Of the records that follow, copy only the lines from the line containing "This allows covering" to the line containing "must be no overlap", both included, exactly as written.

⁂

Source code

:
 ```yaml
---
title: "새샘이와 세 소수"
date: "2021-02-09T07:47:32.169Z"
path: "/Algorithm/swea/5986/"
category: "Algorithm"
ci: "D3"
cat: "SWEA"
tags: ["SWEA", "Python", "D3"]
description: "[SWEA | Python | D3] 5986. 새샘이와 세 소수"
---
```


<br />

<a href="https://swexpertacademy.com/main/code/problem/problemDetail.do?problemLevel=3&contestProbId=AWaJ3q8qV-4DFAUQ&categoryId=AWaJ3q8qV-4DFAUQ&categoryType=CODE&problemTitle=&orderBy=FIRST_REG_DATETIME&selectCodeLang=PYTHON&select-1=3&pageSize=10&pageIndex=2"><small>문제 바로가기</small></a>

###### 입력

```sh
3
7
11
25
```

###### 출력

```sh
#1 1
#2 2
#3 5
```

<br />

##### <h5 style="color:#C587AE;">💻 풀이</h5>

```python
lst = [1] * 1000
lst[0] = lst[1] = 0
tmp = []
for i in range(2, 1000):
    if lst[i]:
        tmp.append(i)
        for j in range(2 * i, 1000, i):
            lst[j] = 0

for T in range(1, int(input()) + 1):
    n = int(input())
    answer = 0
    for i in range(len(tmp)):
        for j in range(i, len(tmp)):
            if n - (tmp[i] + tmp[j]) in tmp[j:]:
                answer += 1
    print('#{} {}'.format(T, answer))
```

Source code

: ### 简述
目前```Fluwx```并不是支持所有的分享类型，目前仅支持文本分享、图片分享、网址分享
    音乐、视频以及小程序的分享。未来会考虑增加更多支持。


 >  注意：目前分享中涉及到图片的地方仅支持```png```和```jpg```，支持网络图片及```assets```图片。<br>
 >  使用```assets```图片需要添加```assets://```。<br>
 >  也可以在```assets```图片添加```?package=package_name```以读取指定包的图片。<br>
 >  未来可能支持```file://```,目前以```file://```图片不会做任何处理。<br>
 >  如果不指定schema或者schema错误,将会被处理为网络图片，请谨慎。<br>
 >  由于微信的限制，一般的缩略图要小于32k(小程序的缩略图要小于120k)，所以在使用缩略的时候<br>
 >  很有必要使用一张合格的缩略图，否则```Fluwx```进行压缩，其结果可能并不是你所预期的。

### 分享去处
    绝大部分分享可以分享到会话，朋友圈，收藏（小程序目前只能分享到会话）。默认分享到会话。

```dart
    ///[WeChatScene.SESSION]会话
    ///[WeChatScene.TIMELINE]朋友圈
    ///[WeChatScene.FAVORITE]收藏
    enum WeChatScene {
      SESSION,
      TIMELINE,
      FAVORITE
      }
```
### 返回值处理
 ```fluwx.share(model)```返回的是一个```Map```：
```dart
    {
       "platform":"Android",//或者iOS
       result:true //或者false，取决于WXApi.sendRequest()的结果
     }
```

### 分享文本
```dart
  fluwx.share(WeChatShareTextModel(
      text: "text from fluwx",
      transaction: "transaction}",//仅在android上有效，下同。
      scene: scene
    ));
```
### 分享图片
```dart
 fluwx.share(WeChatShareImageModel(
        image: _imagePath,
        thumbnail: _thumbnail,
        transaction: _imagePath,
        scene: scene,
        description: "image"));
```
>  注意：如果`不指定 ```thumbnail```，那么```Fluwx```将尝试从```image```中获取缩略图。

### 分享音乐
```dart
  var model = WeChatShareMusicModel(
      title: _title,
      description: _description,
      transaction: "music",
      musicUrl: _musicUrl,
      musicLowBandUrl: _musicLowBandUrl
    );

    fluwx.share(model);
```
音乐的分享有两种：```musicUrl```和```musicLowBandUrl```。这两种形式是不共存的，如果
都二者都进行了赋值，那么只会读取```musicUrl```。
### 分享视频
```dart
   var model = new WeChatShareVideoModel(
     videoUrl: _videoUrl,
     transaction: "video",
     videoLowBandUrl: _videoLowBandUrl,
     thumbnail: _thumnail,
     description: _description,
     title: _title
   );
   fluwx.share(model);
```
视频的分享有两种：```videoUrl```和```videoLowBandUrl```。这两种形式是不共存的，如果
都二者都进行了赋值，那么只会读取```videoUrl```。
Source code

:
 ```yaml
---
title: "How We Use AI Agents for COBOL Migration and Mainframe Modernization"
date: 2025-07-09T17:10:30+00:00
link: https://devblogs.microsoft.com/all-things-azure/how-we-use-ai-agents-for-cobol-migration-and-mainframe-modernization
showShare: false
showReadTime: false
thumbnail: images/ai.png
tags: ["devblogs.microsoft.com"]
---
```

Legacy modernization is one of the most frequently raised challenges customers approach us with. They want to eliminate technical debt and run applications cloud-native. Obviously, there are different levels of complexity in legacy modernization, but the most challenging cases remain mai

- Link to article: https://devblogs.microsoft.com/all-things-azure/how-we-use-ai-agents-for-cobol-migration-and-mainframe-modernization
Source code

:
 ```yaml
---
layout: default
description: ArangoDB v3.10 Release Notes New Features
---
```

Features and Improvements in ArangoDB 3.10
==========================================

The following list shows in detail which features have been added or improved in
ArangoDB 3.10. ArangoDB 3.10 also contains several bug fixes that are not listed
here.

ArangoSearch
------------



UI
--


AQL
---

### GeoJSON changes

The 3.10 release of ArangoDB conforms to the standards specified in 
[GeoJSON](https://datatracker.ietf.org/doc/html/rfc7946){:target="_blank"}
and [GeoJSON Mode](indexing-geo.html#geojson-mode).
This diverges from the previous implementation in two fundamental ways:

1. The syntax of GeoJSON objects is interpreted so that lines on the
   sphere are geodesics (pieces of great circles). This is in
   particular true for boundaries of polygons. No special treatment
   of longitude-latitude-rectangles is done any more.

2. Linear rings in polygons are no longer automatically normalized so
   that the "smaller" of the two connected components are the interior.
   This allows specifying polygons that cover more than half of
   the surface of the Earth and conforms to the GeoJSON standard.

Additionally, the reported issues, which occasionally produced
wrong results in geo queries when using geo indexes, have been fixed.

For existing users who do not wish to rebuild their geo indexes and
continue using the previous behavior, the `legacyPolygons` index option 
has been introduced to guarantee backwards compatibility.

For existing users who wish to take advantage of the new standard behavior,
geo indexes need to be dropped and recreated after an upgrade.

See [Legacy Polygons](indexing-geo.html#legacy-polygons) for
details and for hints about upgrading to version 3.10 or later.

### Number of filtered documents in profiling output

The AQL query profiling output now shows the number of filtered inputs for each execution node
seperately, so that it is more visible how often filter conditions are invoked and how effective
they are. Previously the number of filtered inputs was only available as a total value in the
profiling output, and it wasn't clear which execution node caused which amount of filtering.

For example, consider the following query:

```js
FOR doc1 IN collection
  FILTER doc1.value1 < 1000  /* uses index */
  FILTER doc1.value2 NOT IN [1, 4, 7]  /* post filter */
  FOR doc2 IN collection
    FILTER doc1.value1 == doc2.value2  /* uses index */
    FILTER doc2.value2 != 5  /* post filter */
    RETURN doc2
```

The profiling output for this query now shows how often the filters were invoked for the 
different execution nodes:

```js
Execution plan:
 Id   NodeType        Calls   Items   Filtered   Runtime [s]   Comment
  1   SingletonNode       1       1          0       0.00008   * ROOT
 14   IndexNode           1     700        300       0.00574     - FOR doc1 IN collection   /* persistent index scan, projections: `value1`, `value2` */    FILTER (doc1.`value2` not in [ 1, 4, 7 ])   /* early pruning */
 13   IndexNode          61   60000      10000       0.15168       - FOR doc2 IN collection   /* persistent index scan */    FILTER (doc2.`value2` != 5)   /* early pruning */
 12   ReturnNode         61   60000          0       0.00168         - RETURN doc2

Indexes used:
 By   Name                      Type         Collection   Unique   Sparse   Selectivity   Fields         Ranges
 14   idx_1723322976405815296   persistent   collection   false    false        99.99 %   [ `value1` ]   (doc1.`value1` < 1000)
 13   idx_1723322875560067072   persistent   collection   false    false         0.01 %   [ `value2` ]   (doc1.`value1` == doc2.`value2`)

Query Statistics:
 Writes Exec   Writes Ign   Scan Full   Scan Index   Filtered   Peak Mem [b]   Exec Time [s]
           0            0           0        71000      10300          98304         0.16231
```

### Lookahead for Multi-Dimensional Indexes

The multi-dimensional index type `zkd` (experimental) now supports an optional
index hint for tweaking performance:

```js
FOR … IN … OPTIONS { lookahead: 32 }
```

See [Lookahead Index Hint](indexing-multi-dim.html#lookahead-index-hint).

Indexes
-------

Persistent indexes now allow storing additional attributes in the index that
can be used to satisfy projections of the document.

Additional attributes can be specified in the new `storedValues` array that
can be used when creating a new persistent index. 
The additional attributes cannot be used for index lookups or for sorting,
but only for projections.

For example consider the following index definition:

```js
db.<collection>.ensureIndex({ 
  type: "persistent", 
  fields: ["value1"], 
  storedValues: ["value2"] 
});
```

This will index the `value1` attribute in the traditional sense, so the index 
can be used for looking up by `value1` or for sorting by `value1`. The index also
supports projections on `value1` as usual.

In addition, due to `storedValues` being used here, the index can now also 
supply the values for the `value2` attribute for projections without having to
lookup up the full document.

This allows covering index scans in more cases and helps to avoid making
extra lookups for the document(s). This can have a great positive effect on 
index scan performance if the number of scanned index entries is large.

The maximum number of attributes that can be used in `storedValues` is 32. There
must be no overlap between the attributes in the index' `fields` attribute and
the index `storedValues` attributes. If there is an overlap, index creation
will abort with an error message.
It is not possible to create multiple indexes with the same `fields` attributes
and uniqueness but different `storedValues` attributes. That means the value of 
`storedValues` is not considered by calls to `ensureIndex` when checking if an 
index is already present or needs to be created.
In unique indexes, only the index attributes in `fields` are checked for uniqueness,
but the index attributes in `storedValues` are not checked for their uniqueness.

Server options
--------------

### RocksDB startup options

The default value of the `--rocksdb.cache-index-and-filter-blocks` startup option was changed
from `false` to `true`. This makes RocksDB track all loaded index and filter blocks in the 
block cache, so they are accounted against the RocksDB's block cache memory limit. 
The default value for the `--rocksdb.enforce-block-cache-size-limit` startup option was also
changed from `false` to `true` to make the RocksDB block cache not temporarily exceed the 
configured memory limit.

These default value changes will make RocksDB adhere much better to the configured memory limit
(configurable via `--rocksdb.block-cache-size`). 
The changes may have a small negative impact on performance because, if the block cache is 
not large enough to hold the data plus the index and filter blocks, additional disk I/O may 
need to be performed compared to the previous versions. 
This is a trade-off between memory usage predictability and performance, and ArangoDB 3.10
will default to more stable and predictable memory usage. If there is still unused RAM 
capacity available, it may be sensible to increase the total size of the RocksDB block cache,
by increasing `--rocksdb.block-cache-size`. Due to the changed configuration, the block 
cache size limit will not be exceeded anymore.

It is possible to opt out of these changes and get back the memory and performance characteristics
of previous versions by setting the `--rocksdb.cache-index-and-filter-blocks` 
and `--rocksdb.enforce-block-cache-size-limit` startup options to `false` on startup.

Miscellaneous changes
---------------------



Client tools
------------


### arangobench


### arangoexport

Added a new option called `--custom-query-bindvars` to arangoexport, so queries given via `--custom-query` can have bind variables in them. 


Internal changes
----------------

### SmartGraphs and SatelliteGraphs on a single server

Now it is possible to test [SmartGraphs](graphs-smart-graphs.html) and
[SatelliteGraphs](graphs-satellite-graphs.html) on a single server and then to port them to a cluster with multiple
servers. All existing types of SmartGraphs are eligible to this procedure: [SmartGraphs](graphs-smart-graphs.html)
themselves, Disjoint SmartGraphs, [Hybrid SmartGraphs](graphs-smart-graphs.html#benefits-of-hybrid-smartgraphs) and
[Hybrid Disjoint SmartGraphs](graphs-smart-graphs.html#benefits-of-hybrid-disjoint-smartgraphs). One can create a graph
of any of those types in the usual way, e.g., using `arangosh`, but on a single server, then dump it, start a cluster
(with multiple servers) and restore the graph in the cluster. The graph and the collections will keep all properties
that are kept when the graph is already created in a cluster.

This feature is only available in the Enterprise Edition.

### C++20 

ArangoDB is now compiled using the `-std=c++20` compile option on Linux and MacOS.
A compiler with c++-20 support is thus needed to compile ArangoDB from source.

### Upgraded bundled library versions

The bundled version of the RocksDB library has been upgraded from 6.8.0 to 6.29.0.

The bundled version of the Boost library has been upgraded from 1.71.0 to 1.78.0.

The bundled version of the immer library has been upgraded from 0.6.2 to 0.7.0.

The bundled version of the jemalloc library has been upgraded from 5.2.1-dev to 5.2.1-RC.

⁂

TASK OUTPUT:
This allows covering index scans in more cases and helps to avoid making
extra lookups for the document(s). This can have a great positive effect on 
index scan performance if the number of scanned index entries is large.

The maximum number of attributes that can be used in `storedValues` is 32. There
must be no overlap between the attributes in the index' `fields` attribute and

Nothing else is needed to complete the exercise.